Julia's expressiveness - Write clear, mathematical code
C's performance - Native speed, no overhead
Small binaries - 10-50 KB for typical applications
Easy deployment - Single binary, no runtime
Quality assurance - Automatic code analysis
Multi-language integration - Call from C/C++/Python/Rust
Production-ready - Templates for every scenario

When to Use Standalone Compilation

Perfect for:

  • Embedded systems (Arduino, ESP32, Raspberry Pi)
  • HPC clusters (no Julia installation required)
  • Commercial software (ship binaries, not source)
  • Cross-language projects (C/C++/Python calling Julia)
  • Microservices (small, fast containers)
  • Edge computing (minimal footprint)

Not ideal for:

  • Pure Julia workflows (use normal Julia)
  • Rapid prototyping (runtime is faster to iterate)
  • Extensive package dependencies (increases complexity)

Getting Started

# Install
using Pkg
Pkg.add("StaticCompiler")
Pkg.add("StaticTools")

# Write your function
using StaticCompiler
using StaticTools

function main()
    println(c"Hello from standalone Julia!")
    return 0
end

# Compile with intelligent defaults
compile_executable(main, (), "./", "myapp",
                   template=:production,
                   verify=true)

# Deploy!
# Your executable is ready, no Julia needed on target

Resources

  • Documentation: Complete guides on verification, templates, and optimization
  • Examples: 13+ working examples covering all features
  • Analysis Tools: Interactive REPL for code exploration
  • Templates: Pre-configured for embedded, HPC, production, etc.

Final Thoughts

Standalone Julia binaries represent the culmination of "have your cake and eat it too" in programming:

Write in a high-level language (Julia), get low-level performance (C-like), with minimal overhead (small binaries), and quality assurance (automatic verification).

The enhanced StaticCompiler.jl makes this not just possible, but easy and reliable.

Whether you're deploying to a microcontroller with 64KB of flash, calling Julia from a Python data pipeline, or shipping a commercial application—standalone Julia compilation is now production-ready.

*All code examples in this post are from the enhanced StaticCompiler.jl.
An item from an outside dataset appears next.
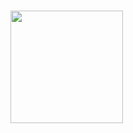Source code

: ### <img height="180em" src="https://github-readme-stats.vercel.app/api?username=xyba1337&show_icons=true&hide_border=true&&count_private=true&include_all_commits=true" />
Binary sizes and performance numbers are typical values; exact results vary by platform and code complexity. Changes to GPUCompiler.jl required. *

P.S. This update to StaticCompiler.jl was a collaboration between Claude Sonnet 4.5 and ChatGPT 5.1. I provided input, kept AI honest and steered the whole thing to completion.